Data excerpts
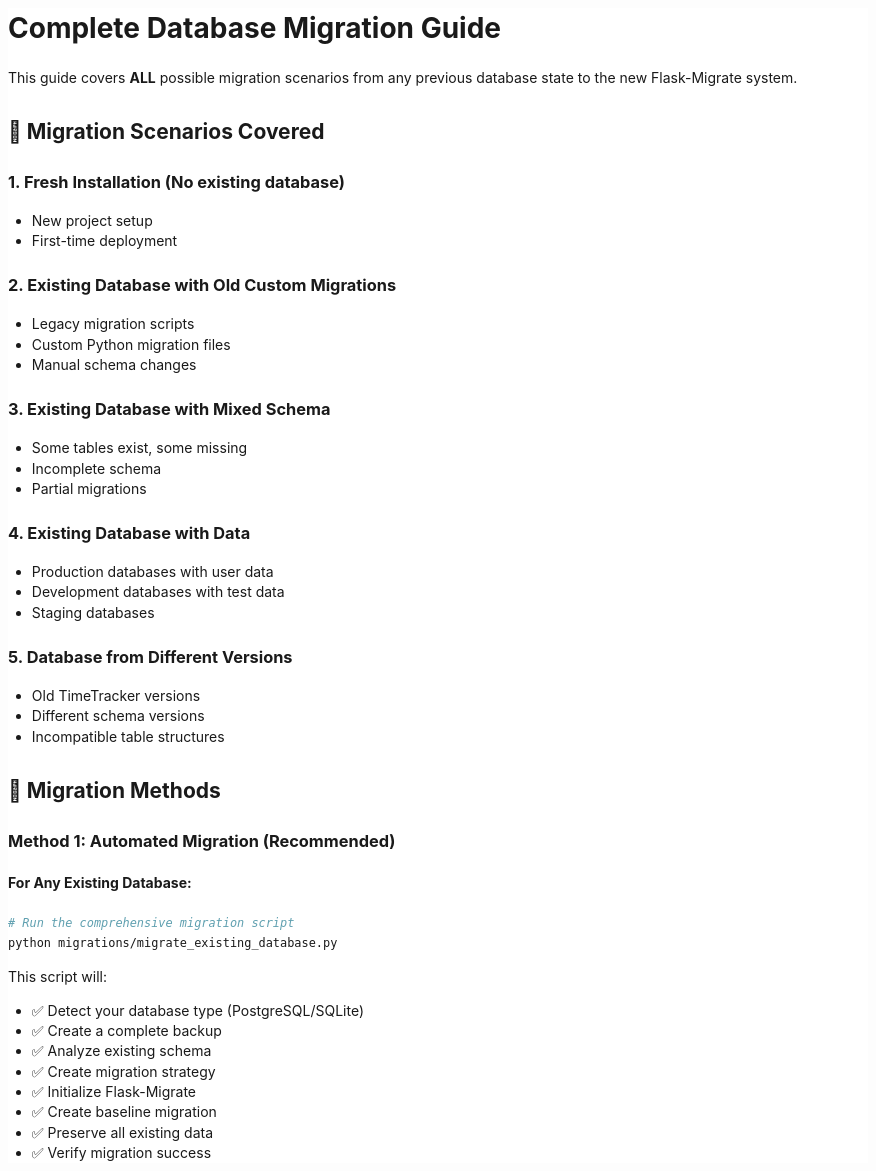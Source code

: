 # Complete Database Migration Guide

This guide covers **ALL** possible migration scenarios from any previous database state to the new Flask-Migrate system.

## 🎯 Migration Scenarios Covered

### 1. **Fresh Installation** (No existing database)
- New project setup
- First-time deployment

### 2. **Existing Database with Old Custom Migrations**
- Legacy migration scripts
- Custom Python migration files
- Manual schema changes

### 3. **Existing Database with Mixed Schema**
- Some tables exist, some missing
- Incomplete schema
- Partial migrations

### 4. **Existing Database with Data**
- Production databases with user data
- Development databases with test data
- Staging databases

### 5. **Database from Different Versions**
- Old TimeTracker versions
- Different schema versions
- Incompatible table structures

## 🚀 Migration Methods

### **Method 1: Automated Migration (Recommended)**

#### **For Any Existing Database:**
```bash
# Run the comprehensive migration script
python migrations/migrate_existing_database.py
```

This script will:
- ✅ Detect your database type (PostgreSQL/SQLite)
- ✅ Create a complete backup
- ✅ Analyze existing schema
- ✅ Create migration strategy
- ✅ Initialize Flask-Migrate
- ✅ Create baseline migration
- ✅ Preserve all existing data
- ✅ Verify migration success
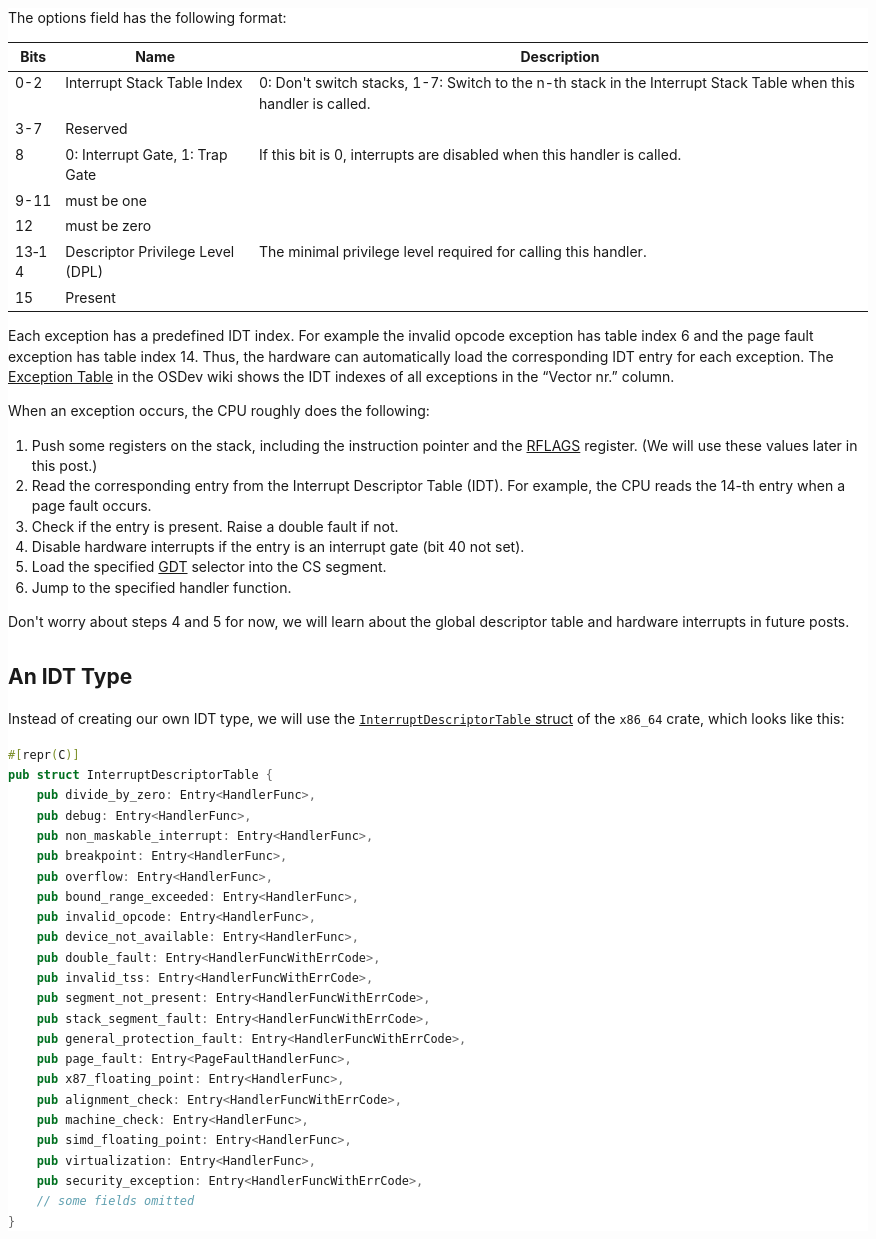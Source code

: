 [global descriptor table]: https://en.wikipedia.org/wiki/Global_Descriptor_Table

The options field has the following format:

Bits  | Name                              | Description
------|-----------------------------------|-----------------------------------
0-2   | Interrupt Stack Table Index       | 0: Don't switch stacks, 1-7: Switch to the n-th stack in the Interrupt Stack Table when this handler is called.
3-7   | Reserved              |
8     | 0: Interrupt Gate, 1: Trap Gate   | If this bit is 0, interrupts are disabled when this handler is called.
9-11  | must be one                       |
12    | must be zero                      |
13‑14 | Descriptor Privilege Level (DPL)  | The minimal privilege level required for calling this handler.
15    | Present                           |

Each exception has a predefined IDT index. For example the invalid opcode exception has table index 6 and the page fault exception has table index 14. Thus, the hardware can automatically load the corresponding IDT entry for each exception. The [Exception Table][exceptions] in the OSDev wiki shows the IDT indexes of all exceptions in the “Vector nr.” column.

When an exception occurs, the CPU roughly does the following:

1. Push some registers on the stack, including the instruction pointer and the [RFLAGS] register. (We will use these values later in this post.)
2. Read the corresponding entry from the Interrupt Descriptor Table (IDT). For example, the CPU reads the 14-th entry when a page fault occurs.
3. Check if the entry is present. Raise a double fault if not.
4. Disable hardware interrupts if the entry is an interrupt gate (bit 40 not set).
5. Load the specified [GDT] selector into the CS segment.
6. Jump to the specified handler function.

[RFLAGS]: https://en.wikipedia.org/wiki/FLAGS_register
[GDT]: https://en.wikipedia.org/wiki/Global_Descriptor_Table

Don't worry about steps 4 and 5 for now, we will learn about the global descriptor table and hardware interrupts in future posts.

## An IDT Type
Instead of creating our own IDT type, we will use the [`InterruptDescriptorTable` struct] of the `x86_64` crate, which looks like this:

[`InterruptDescriptorTable` struct]: https://docs.rs/x86_64/0.2.8/x86_64/structures/idt/struct.InterruptDescriptorTable.html

``` rust
#[repr(C)]
pub struct InterruptDescriptorTable {
    pub divide_by_zero: Entry<HandlerFunc>,
    pub debug: Entry<HandlerFunc>,
    pub non_maskable_interrupt: Entry<HandlerFunc>,
    pub breakpoint: Entry<HandlerFunc>,
    pub overflow: Entry<HandlerFunc>,
    pub bound_range_exceeded: Entry<HandlerFunc>,
    pub invalid_opcode: Entry<HandlerFunc>,
    pub device_not_available: Entry<HandlerFunc>,
    pub double_fault: Entry<HandlerFuncWithErrCode>,
    pub invalid_tss: Entry<HandlerFuncWithErrCode>,
    pub segment_not_present: Entry<HandlerFuncWithErrCode>,
    pub stack_segment_fault: Entry<HandlerFuncWithErrCode>,
    pub general_protection_fault: Entry<HandlerFuncWithErrCode>,
    pub page_fault: Entry<PageFaultHandlerFunc>,
    pub x87_floating_point: Entry<HandlerFunc>,
    pub alignment_check: Entry<HandlerFuncWithErrCode>,
    pub machine_check: Entry<HandlerFunc>,
    pub simd_floating_point: Entry<HandlerFunc>,
    pub virtualization: Entry<HandlerFunc>,
    pub security_exception: Entry<HandlerFuncWithErrCode>,
    // some fields omitted
}
```


[breakpoint exceptions]: http://wiki.osdev.org/Exceptions#Breakpoint
[Github]: https://github.com/phil-opp/blog_os
[at the bottom]: #comments
[SSE instructions]: https://en.wikipedia.org/wiki/Streaming_SIMD_Extensions
[exceptions]: http://wiki.osdev.org/Exceptions
[`idt::Entry<F>`]: https://docs.rs/x86_64/0.2.8/x86_64/structures/idt/struct.Entry.html
[`HandlerFunc`]: https://docs.rs/x86_64/0.2.8/x86_64/structures/idt/type.HandlerFunc.html
[`HandlerFuncWithErrCode`]: https://docs.rs/x86_64/0.2.8/x86_64/structures/idt/type.HandlerFuncWithErrCode.html
[`PageFaultHandlerFunc`]: https://docs.rs/x86_64/0.2.8/x86_64/structures/idt/type.PageFaultHandlerFunc.html
[type alias]: https://doc.rust-lang.org/book/second-edition/ch19-04-advanced-types.html#type-aliases-create-type-synonyms
[foreign calling convention]: https://doc.rust-lang.org/book/first-edition/ffi.html#foreign-calling-conventions
[Calling conventions]: https://en.wikipedia.org/wiki/Calling_convention
[System V ABI]: http://refspecs.linuxbase.org/elf/x86_64-abi-0.99.pdf
[rust abi]: https://github.com/rust-lang/rfcs/issues/600
[`RFLAGS`]: https://en.wikipedia.org/wiki/FLAGS_register
[`ExceptionStackFrame`]: https://docs.rs/x86_64/0.2.8/x86_64/structures/idt/struct.ExceptionStackFrame.html
[a bug in LLVM]: https://github.com/rust-lang/rust/issues/57270
[being worked on]: https://reviews.llvm.org/D56275
[naked functions]: https://github.com/rust-lang/rfcs/blob/master/text/1201-naked-fns.md
[too-much-magic]: #too-much-magic
[breakpoint exception]: http://wiki.osdev.org/Exceptions#Breakpoint
["_How debuggers work_"]: http://eli.thegreenplace.net/2011/01/27/how-debuggers-work-part-2-breakpoints
[`lidt`]: http://x86.renejeschke.de/html/file_module_x86_id_156.html
[InterruptDescriptorTable::load]: https://docs.rs/x86_64/0.2.8/x86_64/structures/idt/struct.InterruptDescriptorTable.html#method.load
[`Box`]: https://doc.rust-lang.org/std/boxed/struct.Box.html
[`static mut`]: https://doc.rust-lang.org/book/second-edition/ch19-01-unsafe-rust.html#accessing-or-modifying-a-mutable-static-variable
[`unsafe` block]: https://doc.rust-lang.org/book/second-edition/ch19-01-unsafe-rust.html#unsafe-superpowers
[vga text buffer lazy static]: ./second-edition/posts/03-vga-text-buffer/index.md#lazy-statics
[inner attribute]: https://doc.rust-lang.org/reference/attributes.html
[“Handling Exceptions with Naked Functions”]: ./first-edition/extra/naked-exceptions/_index.md
[`InterruptDescriptorTable`]: https://docs.rs/x86_64/0.2.8/x86_64/structures/idt/struct.InterruptDescriptorTable.html
[first edition]: ./first-edition/_index.md
[triple fault]: http://wiki.osdev.org/Triple_Fault
[double faults]: http://wiki.osdev.org/Double_Fault#Double_Fault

Exercise
Go through the material above, and wherever a line holds the word "corresponding", copy it.

Finished task
Each exception has a predefined IDT index. For example the invalid opcode exception has table index 6 and the page fault exception has table index 14. Thus, the hardware can automatically load the corresponding IDT entry for each exception. The [Exception Table][exceptions] in the OSDev wiki shows the IDT indexes of all exceptions in the “Vector nr.” column.
2. Read the corresponding entry from the Interrupt Descriptor Table (IDT). For example, the CPU reads the 14-th entry when a page fault occurs.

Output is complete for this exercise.